Directions for this task: Starting at the first line of the records and stopping at the line that contains "for the tenant.</span></span>", transcribe every line exactly and leave out the pictures.

Dataset:
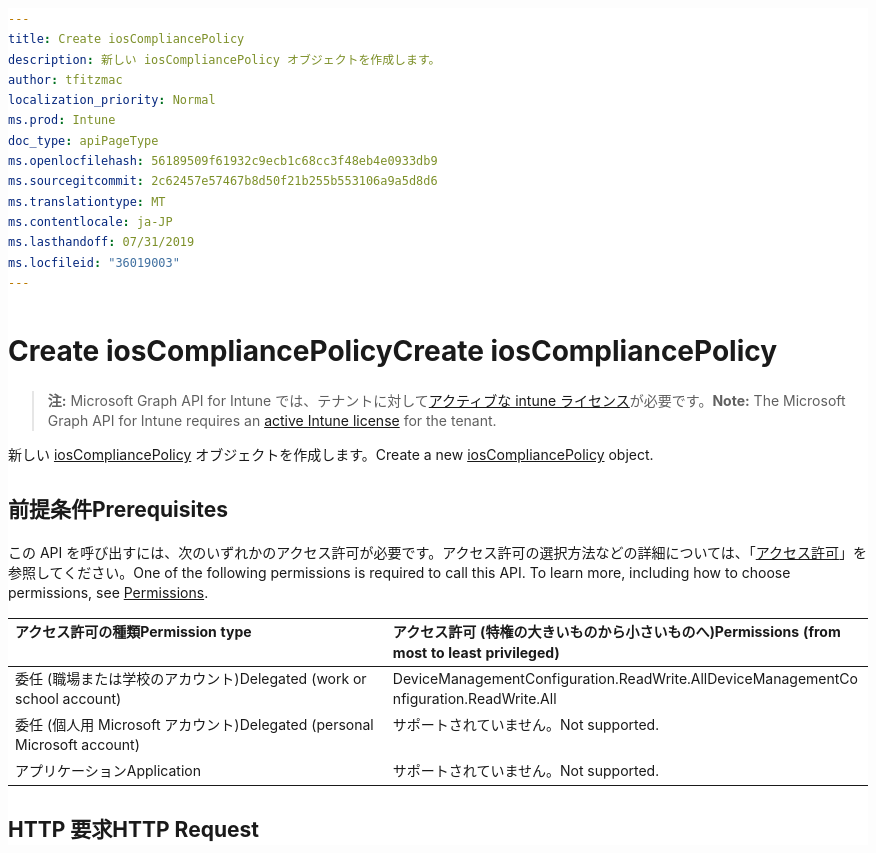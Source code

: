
 ```yaml
---
title: Create iosCompliancePolicy
description: 新しい iosCompliancePolicy オブジェクトを作成します。
author: tfitzmac
localization_priority: Normal
ms.prod: Intune
doc_type: apiPageType
ms.openlocfilehash: 56189509f61932c9ecb1c68cc3f48eb4e0933db9
ms.sourcegitcommit: 2c62457e57467b8d50f21b255b553106a9a5d8d6
ms.translationtype: MT
ms.contentlocale: ja-JP
ms.lasthandoff: 07/31/2019
ms.locfileid: "36019003"
---
```

# <a name="create-ioscompliancepolicy"></a><span data-ttu-id="2ed27-103">Create iosCompliancePolicy</span><span class="sxs-lookup"><span data-stu-id="2ed27-103">Create iosCompliancePolicy</span></span>

> <span data-ttu-id="2ed27-104">**注:** Microsoft Graph API for Intune では、テナントに対して[アクティブな intune ライセンス](https://go.microsoft.com/fwlink/?linkid=839381)が必要です。</span><span class="sxs-lookup"><span data-stu-id="2ed27-104">**Note:** The Microsoft Graph API for Intune requires an [active Intune license](https://go.microsoft.com/fwlink/?linkid=839381) for the tenant.</span></span>

<span data-ttu-id="2ed27-105">新しい [iosCompliancePolicy](../resources/intune-deviceconfig-ioscompliancepolicy.md) オブジェクトを作成します。</span><span class="sxs-lookup"><span data-stu-id="2ed27-105">Create a new [iosCompliancePolicy](../resources/intune-deviceconfig-ioscompliancepolicy.md) object.</span></span>

## <a name="prerequisites"></a><span data-ttu-id="2ed27-106">前提条件</span><span class="sxs-lookup"><span data-stu-id="2ed27-106">Prerequisites</span></span>
<span data-ttu-id="2ed27-p101">この API を呼び出すには、次のいずれかのアクセス許可が必要です。アクセス許可の選択方法などの詳細については、「[アクセス許可](/graph/permissions-reference)」を参照してください。</span><span class="sxs-lookup"><span data-stu-id="2ed27-p101">One of the following permissions is required to call this API. To learn more, including how to choose permissions, see [Permissions](/graph/permissions-reference).</span></span>

|<span data-ttu-id="2ed27-109">アクセス許可の種類</span><span class="sxs-lookup"><span data-stu-id="2ed27-109">Permission type</span></span>|<span data-ttu-id="2ed27-110">アクセス許可 (特権の大きいものから小さいものへ)</span><span class="sxs-lookup"><span data-stu-id="2ed27-110">Permissions (from most to least privileged)</span></span>|
|:---|:---|
|<span data-ttu-id="2ed27-111">委任 (職場または学校のアカウント)</span><span class="sxs-lookup"><span data-stu-id="2ed27-111">Delegated (work or school account)</span></span>|<span data-ttu-id="2ed27-112">DeviceManagementConfiguration.ReadWrite.All</span><span class="sxs-lookup"><span data-stu-id="2ed27-112">DeviceManagementConfiguration.ReadWrite.All</span></span>|
|<span data-ttu-id="2ed27-113">委任 (個人用 Microsoft アカウント)</span><span class="sxs-lookup"><span data-stu-id="2ed27-113">Delegated (personal Microsoft account)</span></span>|<span data-ttu-id="2ed27-114">サポートされていません。</span><span class="sxs-lookup"><span data-stu-id="2ed27-114">Not supported.</span></span>|
|<span data-ttu-id="2ed27-115">アプリケーション</span><span class="sxs-lookup"><span data-stu-id="2ed27-115">Application</span></span>|<span data-ttu-id="2ed27-116">サポートされていません。</span><span class="sxs-lookup"><span data-stu-id="2ed27-116">Not supported.</span></span>|

## <a name="http-request"></a><span data-ttu-id="2ed27-117">HTTP 要求</span><span class="sxs-lookup"><span data-stu-id="2ed27-117">HTTP Request</span></span>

Your solution:
Source code

:
 ```yaml
---
title: Create iosCompliancePolicy
description: 新しい iosCompliancePolicy オブジェクトを作成します。
author: tfitzmac
localization_priority: Normal
ms.prod: Intune
doc_type: apiPageType
ms.openlocfilehash: 56189509f61932c9ecb1c68cc3f48eb4e0933db9
ms.sourcegitcommit: 2c62457e57467b8d50f21b255b553106a9a5d8d6
ms.translationtype: MT
ms.contentlocale: ja-JP
ms.lasthandoff: 07/31/2019
ms.locfileid: "36019003"
---
```

# <a name="create-ioscompliancepolicy"></a><span data-ttu-id="2ed27-103">Create iosCompliancePolicy</span><span class="sxs-lookup"><span data-stu-id="2ed27-103">Create iosCompliancePolicy</span></span>

> <span data-ttu-id="2ed27-104">**注:** Microsoft Graph API for Intune では、テナントに対して[アクティブな intune ライセンス](https://go.microsoft.com/fwlink/?linkid=839381)が必要です。</span><span class="sxs-lookup"><span data-stu-id="2ed27-104">**Note:** The Microsoft Graph API for Intune requires an [active Intune license](https://go.microsoft.com/fwlink/?linkid=839381) for the tenant.</span></span>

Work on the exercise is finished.